▶ **Recorded information**
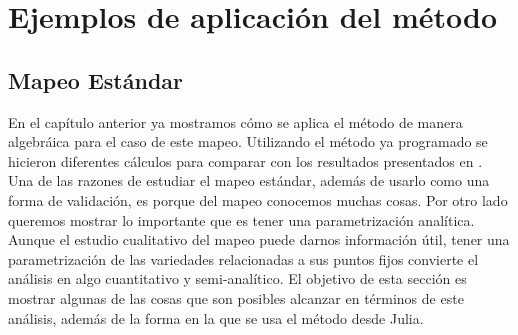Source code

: 
\chapter{Ejemplos de aplicación del método}
\section{Mapeo Estándar}
En el capítulo anterior ya mostramos cómo se aplica el método de manera algebráica para el caso de este mapeo. Utilizando el método ya programado se hicieron diferentes cálculos para comparar con los resultados presentados en \citep{Mireles}. Una de las razones de estudiar el mapeo estándar, además de usarlo como una forma de validación, es porque del mapeo conocemos muchas cosas. Por otro lado queremos mostrar lo importante que es tener una parametrización analítica. Aunque el estudio cualitativo del mapeo puede darnos información útil, tener una parametrización de las variedades relacionadas a sus puntos fijos convierte el análisis en algo cuantitativo y semi-analítico. El objetivo de esta sección es mostrar algunas de las cosas que son posibles alcanzar en términos de este análisis, además de la forma en la que se usa el método desde Julia.\\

▶ **About this task**
Lines containing "método" in the records above: how many are there? Give only the number.

▶ **Written reply**
2